The full House also approved December 11 by a vote of 223 to 202 its sweeping financial services reform bill, the Wall Street Reform and Consumer Protection Act (H.R. 4173). Senator Christopher Dodd (D-Connecticut), who's also been embroiled in healthcare reform, has moved slower in securing passage in the Senate of his financial services reform bill, the Restoring American Financial Stability Act, with Washington insiders projecting that passage of the bill won't come until early this year.
Dodd and his committee began marking up the Restoring American Financial Stability Act on November 19, but Dodd halted work on the bill after opposition from ranking minority member Richard Shelby (R-Alabama). Dodd has now asked key members of his committee to break off into bipartisan working groups to break the logjam on the financial reform legislation. Dodd has paired up with Shelby to tackle two of the most controversial elements of the bill's discussion draft--prudential regulation of banks and consumer protection. The final form of Dodd's reform bill is "still undetermined," since Dodd has farmed out pieces of the bill to those groups of senators to revise, notes Mary Jane Wilson-Bilik, a partner at the law firm of Sutherland in Washington.

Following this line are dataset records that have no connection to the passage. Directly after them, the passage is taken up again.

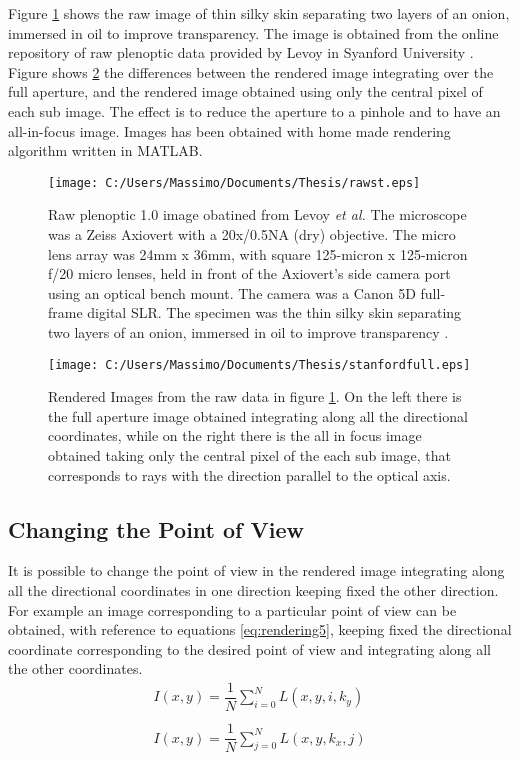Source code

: Figure \ref{fig:rawstanford1} shows the raw image of thin silky skin separating two layers of an onion, immersed in oil to improve transparency. The image is obtained from the online repository of raw plenoptic data provided by Levoy in Syanford University \cite{levoy2006microscope}. 
 Figure shows \ref{fig:stanford1} the differences between the rendered image integrating over the full aperture, and the rendered image obtained using only the central pixel of each sub image. The effect is to reduce the aperture to a pinhole and to have an all-in-focus image.
 Images has been obtained with home made rendering algorithm written in MATLAB.
 \begin{figure}[H]
 	\centering
 	\texttt{[image: C:/Users/Massimo/Documents/Thesis/rawst.eps]}
 	\caption{\label{fig:rawstanford1} Raw plenoptic 1.0 image obatined from Levoy \textit{et al.} The microscope was a Zeiss Axiovert with a 20x/0.5NA (dry) objective. The micro lens array was 24mm x 36mm, with square 125-micron x 125-micron f/20 micro lenses, held in front of the Axiovert's side camera port using an optical bench mount. The camera was a Canon 5D full-frame digital SLR. The specimen was the thin silky skin separating two layers of an onion, immersed in oil to improve transparency \cite{levoy2006microscope}. }
 \end{figure}
\begin{figure}[H]
	\centering
	\texttt{[image: C:/Users/Massimo/Documents/Thesis/stanfordfull.eps]}
	\caption{\label{fig:stanford1}Rendered Images from the raw data in figure \ref{fig:rawstanford1}. On the left there is the full aperture image obtained integrating along all the directional coordinates, while on the right there is the all in focus image obtained taking only the central pixel of the each sub image, that corresponds to rays with the direction parallel to the optical axis.}
\end{figure}
 \subsection{Changing the Point of View}
It is possible to change the point of view in the rendered image integrating along all the directional coordinates in one direction keeping fixed the other direction. For example an image corresponding to a particular point of view can be obtained, with reference to equations \ref{eq:rendering5}, keeping fixed the directional coordinate corresponding to the desired point of view and integrating along all the other coordinates. 
 \begin{equation}
 \label{eq:rendering5}
 \begin{matrix}
 I(x,y)=\dfrac{1}{N}\sum_{i=0}^{N} L(x,y,i,k_y) \\
 \\
 I(x,y)=\dfrac{1}{N}\sum_{j=0}^{N} L(x,y,k_x,j)
 \end{matrix} 
 \end{equation}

While passage of a final healthcare reform bill looks "increasingly unlikely" in 2009, "it is likely the Senate will pass its own healthcare reform bill by the end" of 2009, said John Savercool, UBS Wealth Management's chief lobbyist in Washington, in UBS Wealth Management Research's 2010 Outlook in mid-December. "This will set up a process for House and Senate leaders to reconcile their separate bills, vote on that final version, and send the legislation to President Obama for his signature early next year." Democrats have been very anxious to complete action on healthcare, Savercool says, "so they can move on to addressing legislation about [creating] jobs and [reducing] high unemployment rate, which public polls suggest are the most important priorities for voters at this time."
The House financial services reform bill includes reforms such as creating the Consumer Financial Protection Agency (CFPA) and Federal Insurance Office, granting broad new government powers over large financial institutions that pose a systemic risk, tighter controls of the capital markets, as well as derivatives reform, mortgage reform, and new oversight of credit ratings agencies. Savercool predicts that Congress will pass "comprehensive financial services regulatory reform legislation" by the end of the first quarter. But it is the creation of the CFPA that "will continue to generate the most debate and face fierce resistance in the Senate."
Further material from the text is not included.